This Month in Politics: September

Image: UK Parliament via Flickr
Image: UK Parliament via Flickr

Keeping up to date with developments in global politics and headlines can be time consuming and overwhelming. But yet, in our increasingly fast-paced world, knowing what’s happening is crucial. In this feature, The Yorker summarises some of the major political stories of the past month, helping to keep you feeling more informed. These stories are far from everything that happened in September, and many of them are yet to reach their conclusion. However, these are some of the most notable political developments from the past month.


Well, September has certainly been a month of developments Brexit-wise. Sadiq Khan made public his approval for a people’s vote, May’s Chequers plan was rejected at Salzburg, and at the Labour Party Conference it was confirmed that the party would support a second referendum subject to approval from members. The biggest Brexit story of the month is undoubtedly Theresa May’s humiliation at Salzburg. Attempting to get her preferred plan for Brexit (the Chequers deal) approved by the EU27, she was met by an outright rejection, with the EU stating that her plan simply would not work. Leaders such as Macron accused the British government of lying to its people, as tensions increase between the EU and the UK. May’s plan had already faced huge criticism from her party, and many have cited Salzburg as her attempt to address friction within her party. Instead, she was left empty-handed, with the prospect of a no-deal Brexit becoming more possible by the minute. EU-UK negotiations regarding Brexit now seem to be at a deadlock. But with growing calls for a People’s Vote on the final deal agreed with the EU, and the deadline for ending negotiations fast approaching, May’s future is unclear.

Kavanaugh hearing

Brett Kavanaugh, Supreme Court nominee, this month faced a hearing based on Dr.
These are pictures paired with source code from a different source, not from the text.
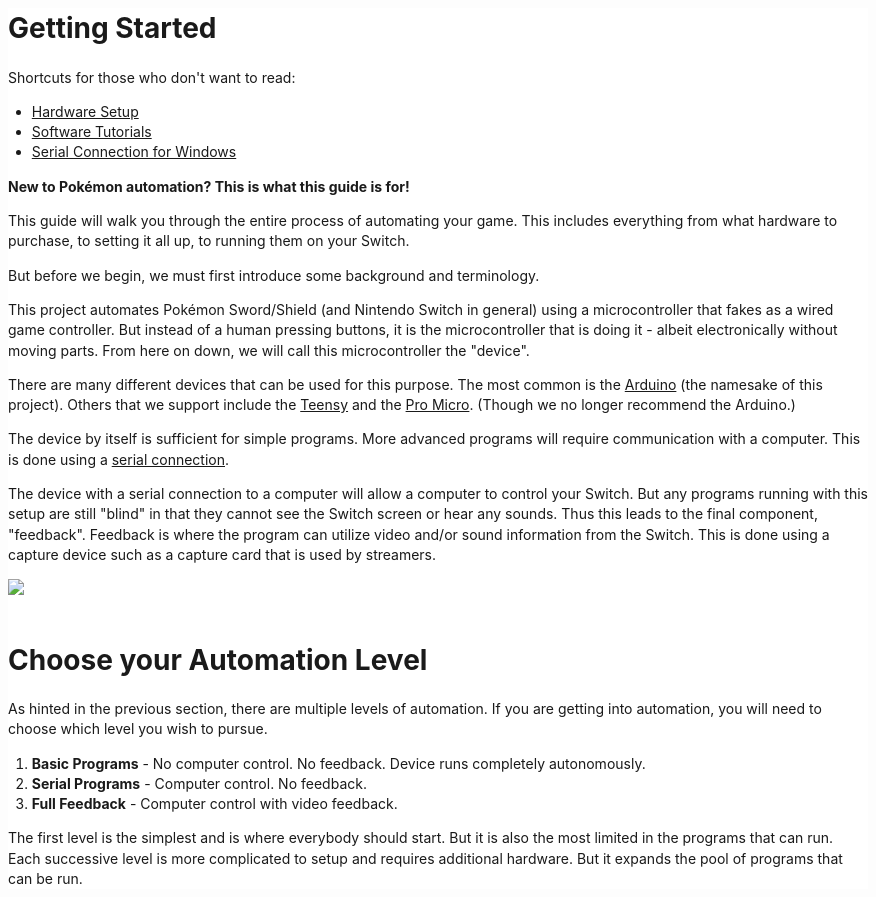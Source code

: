 # Getting Started

Shortcuts for those who don't want to read:
- [Hardware Setup](#choose-your-hardware)
- [Software Tutorials](#tutorials)
- [Serial Connection for Windows](Tutorial-Windows-Serial.md)

**New to Pokémon automation? This is what this guide is for!**

This guide will walk you through the entire process of automating your game.
This includes everything from what hardware to purchase, to setting it all up, to running them on your Switch.

But before we begin, we must first introduce some background and terminology.

This project automates Pokémon Sword/Shield (and Nintendo Switch in general) using a microcontroller that fakes as a wired game controller.
But instead of a human pressing buttons, it is the microcontroller that is doing it - albeit electronically without moving parts.
From here on down, we will call this microcontroller the "device".

There are many different devices that can be used for this purpose.
The most common is the [Arduino](https://store.arduino.cc/usa/arduino-uno-rev3) (the namesake of this project). Others that we support include the [Teensy](https://www.pjrc.com/teensy/) and the [Pro Micro](https://deskthority.net/wiki/Arduino_Pro_Micro).
(Though we no longer recommend the Arduino.)

The device by itself is sufficient for simple programs. More advanced programs will require communication with a computer.
This is done using a [serial connection](https://en.wikipedia.org/wiki/Serial_port).

The device with a serial connection to a computer will allow a computer to control your Switch.
But any programs running with this setup are still "blind" in that they cannot see the Switch screen or hear any sounds.
Thus this leads to the final component, "feedback". Feedback is where the program can utilize video and/or sound information from the Switch.
This is done using a capture device such as a capture card that is used by streamers.

<img src="images/basic-setup.jpg" height="600">


# Choose your Automation Level

As hinted in the previous section, there are multiple levels of automation. If you are getting into automation, you will need to choose which level you wish to pursue.

1. **Basic Programs** - No computer control. No feedback. Device runs completely autonomously.
2. **Serial Programs** - Computer control. No feedback.
3. **Full Feedback** - Computer control with video feedback.

The first level is the simplest and is where everybody should start. But it is also the most limited in the programs that can run.
Each successive level is more complicated to setup and requires additional hardware. But it expands the pool of programs that can be run.
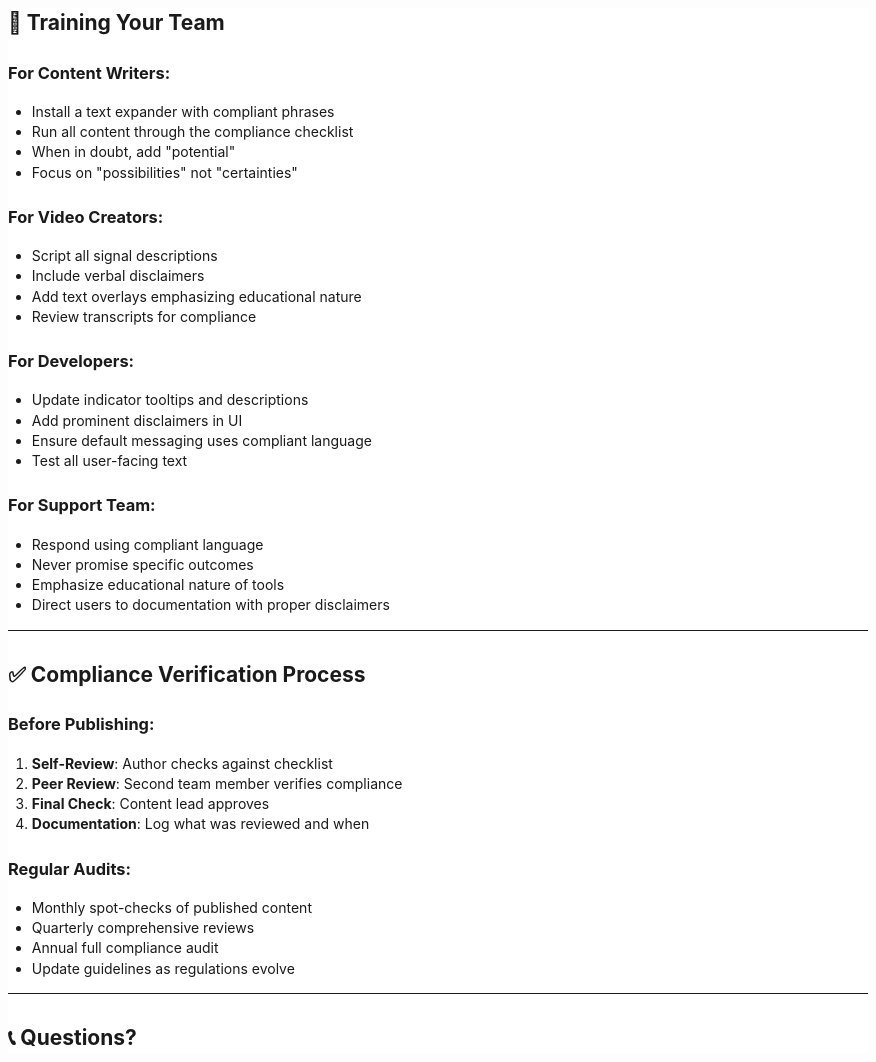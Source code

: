 
## 🎯 Training Your Team

### For Content Writers:

- Install a text expander with compliant phrases
- Run all content through the compliance checklist
- When in doubt, add "potential"
- Focus on "possibilities" not "certainties"

### For Video Creators:

- Script all signal descriptions
- Include verbal disclaimers
- Add text overlays emphasizing educational nature
- Review transcripts for compliance

### For Developers:

- Update indicator tooltips and descriptions
- Add prominent disclaimers in UI
- Ensure default messaging uses compliant language
- Test all user-facing text

### For Support Team:

- Respond using compliant language
- Never promise specific outcomes
- Emphasize educational nature of tools
- Direct users to documentation with proper disclaimers

---

## ✅ Compliance Verification Process

### Before Publishing:

1. **Self-Review**: Author checks against checklist
2. **Peer Review**: Second team member verifies compliance
3. **Final Check**: Content lead approves
4. **Documentation**: Log what was reviewed and when

### Regular Audits:

- Monthly spot-checks of published content
- Quarterly comprehensive reviews
- Annual full compliance audit
- Update guidelines as regulations evolve

---

## 📞 Questions?
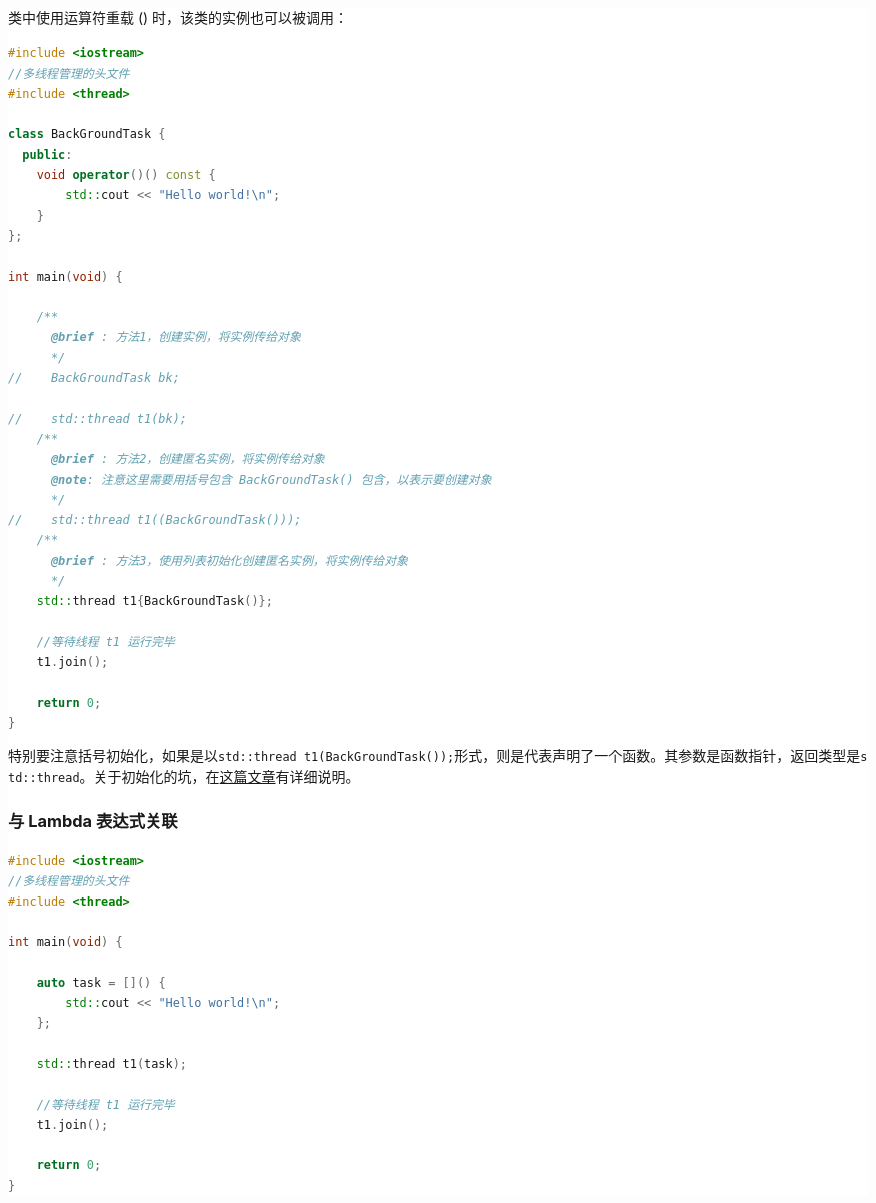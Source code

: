 类中使用运算符重载 () 时，该类的实例也可以被调用：

```cpp
#include <iostream>
//多线程管理的头文件
#include <thread>

class BackGroundTask {
  public:
    void operator()() const {
        std::cout << "Hello world!\n";
    }
};

int main(void) {

    /**
      @brief : 方法1，创建实例，将实例传给对象
      */
//    BackGroundTask bk;

//    std::thread t1(bk);
    /**
      @brief : 方法2，创建匿名实例，将实例传给对象
      @note: 注意这里需要用括号包含 BackGroundTask() 包含，以表示要创建对象
      */
//    std::thread t1((BackGroundTask()));
    /**
      @brief : 方法3，使用列表初始化创建匿名实例，将实例传给对象
      */
    std::thread t1{BackGroundTask()};

    //等待线程 t1 运行完毕
    t1.join();

    return 0;
}
```

特别要注意括号初始化，如果是以`std::thread t1(BackGroundTask());`形式，则是代表声明了一个函数。其参数是函数指针，返回类型是`std::thread`。关于初始化的坑，在[这篇文章](http://kcmetercec.top/2021/01/20/chapter3_item7_create_obj/)有详细说明。

### 与 Lambda 表达式关联

```cpp
#include <iostream>
//多线程管理的头文件
#include <thread>

int main(void) {

    auto task = []() {
        std::cout << "Hello world!\n";
    };

    std::thread t1(task);

    //等待线程 t1 运行完毕
    t1.join();

    return 0;
}
```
Christine Blasey Ford’s testimony regarding sexual assault allegations, after others such as Deborah Ramirez and Julie Swetnick also came forward accusing him of sexual misconduct and assault. The hearing (although Kavanaugh has not yet been confirmed many are certain that it is an inevitability) has prompted wide discussions regarding America’s views on women, abuse, and the current administration. The fact that Ford, serious, helpful, 100% certain that Kavanaugh perpatrated her assualt, may still see Kavanaugh placed on the Supreme Court, demonstrates the fact that sexual assualt and women’s testimonies are far from taken seriously enough in modern day America.


Earlier in September, Britain publicly named the two Russian’s suspected to have carried out the novichok nerve agent attack against the Skripal’s earlier this year. According to British prosecutors, there is enough evidence to charge the pair with conspiracy to murder. Russia has denied any knowledge of the pair, and it is unlikely that the UK will be able to bring them to justice in the near future.

Swedish election deadlock

An election early in September left Sweden’s two major political parties deadlocked after both failed to gain a majority. The far-right Sweden Democrats gained 17.6% of the vote, making it likely that they will be able to play a heavy role in deciding the next government of the country. Although initial reports formed a narrative of Swedish nationalism and anti-immigration sentiment, this is not entirely the case. Yes, the far-right won huge gains, but plenty of opportunities remain to form a government that does not involve them. More broadly, the case of Sweden points to a growing right-wing, anti-immigrant sentiment across Europe and the world.